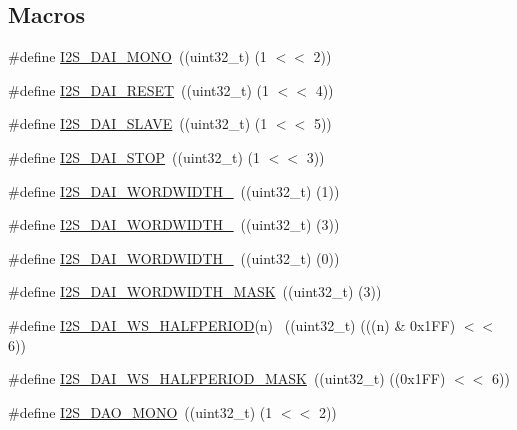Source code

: \subsection*{Macros}
\begin{DoxyCompactItemize}
\item 
\#define \hyperlink{group__I2S__17XX__40XX_ga352feb095d028efc44d17f72beacfae5}{I2\+S\+\_\+\+D\+A\+I\+\_\+\+M\+O\+NO}~((uint32\+\_\+t) (1 $<$$<$ 2))
\item 
\#define \hyperlink{group__I2S__17XX__40XX_gae57a0b564a399a726a9a6737f5733beb}{I2\+S\+\_\+\+D\+A\+I\+\_\+\+R\+E\+S\+ET}~((uint32\+\_\+t) (1 $<$$<$ 4))
\item 
\#define \hyperlink{group__I2S__17XX__40XX_ga664f6b8ac38d7b3a23aae4e7a2fa1c6f}{I2\+S\+\_\+\+D\+A\+I\+\_\+\+S\+L\+A\+VE}~((uint32\+\_\+t) (1 $<$$<$ 5))
\item 
\#define \hyperlink{group__I2S__17XX__40XX_ga2ed2d2a9f59339ad3cf1f28a78bfcad6}{I2\+S\+\_\+\+D\+A\+I\+\_\+\+S\+T\+OP}~((uint32\+\_\+t) (1 $<$$<$ 3))
\item 
\#define \hyperlink{group__I2S__17XX__40XX_ga26e60492415a246afde8d4ede5aa292e}{I2\+S\+\_\+\+D\+A\+I\+\_\+\+W\+O\+R\+D\+W\+I\+D\+T\+H\+\_}~((uint32\+\_\+t) (1))
\item 
\#define \hyperlink{group__I2S__17XX__40XX_ga576561248aa7e6f27c5ef6c51def80ed}{I2\+S\+\_\+\+D\+A\+I\+\_\+\+W\+O\+R\+D\+W\+I\+D\+T\+H\+\_}~((uint32\+\_\+t) (3))
\item 
\#define \hyperlink{group__I2S__17XX__40XX_ga8bd50ada05c4cd981f07be7a3b1002dc}{I2\+S\+\_\+\+D\+A\+I\+\_\+\+W\+O\+R\+D\+W\+I\+D\+T\+H\+\_}~((uint32\+\_\+t) (0))
\item 
\#define \hyperlink{group__I2S__17XX__40XX_ga1177f9594c24141162839aafe829fcb9}{I2\+S\+\_\+\+D\+A\+I\+\_\+\+W\+O\+R\+D\+W\+I\+D\+T\+H\+\_\+\+M\+A\+SK}~((uint32\+\_\+t) (3))
\item 
\#define \hyperlink{group__I2S__17XX__40XX_ga450d3ddbf42df650d0771ce9ed388bbd}{I2\+S\+\_\+\+D\+A\+I\+\_\+\+W\+S\+\_\+\+H\+A\+L\+F\+P\+E\+R\+I\+OD}(n)    ~((uint32\+\_\+t) (((n) \& 0x1\+F\+F) $<$$<$ 6))
\item 
\#define \hyperlink{group__I2S__17XX__40XX_gaa960b95856c5f78a0eaed42d383dd124}{I2\+S\+\_\+\+D\+A\+I\+\_\+\+W\+S\+\_\+\+H\+A\+L\+F\+P\+E\+R\+I\+O\+D\+\_\+\+M\+A\+SK}~((uint32\+\_\+t) ((0x1\+F\+F) $<$$<$ 6))
\item 
\#define \hyperlink{group__I2S__17XX__40XX_gab32b25d6de6c9c964421ff08c1402e03}{I2\+S\+\_\+\+D\+A\+O\+\_\+\+M\+O\+NO}~((uint32\+\_\+t) (1 $<$$<$ 2))
\item 
$$
\end{DoxyCompactItemize}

• _TASK TO COMPLETE_
Return the lines from the line containing "((0x1\+F\+F) $<$$<$ 6))" to the end of the entries above, exactly as they appear and with no other output.

• _RESULT OF THE TASK_
\#define \hyperlink{group__I2S__17XX__40XX_gaa960b95856c5f78a0eaed42d383dd124}{I2\+S\+\_\+\+D\+A\+I\+\_\+\+W\+S\+\_\+\+H\+A\+L\+F\+P\+E\+R\+I\+O\+D\+\_\+\+M\+A\+SK}~((uint32\+\_\+t) ((0x1\+F\+F) $<$$<$ 6))
\item 
\#define \hyperlink{group__I2S__17XX__40XX_gab32b25d6de6c9c964421ff08c1402e03}{I2\+S\+\_\+\+D\+A\+O\+\_\+\+M\+O\+NO}~((uint32\+\_\+t) (1 $<$$<$ 2))
\item 
$$
\end{DoxyCompactItemize}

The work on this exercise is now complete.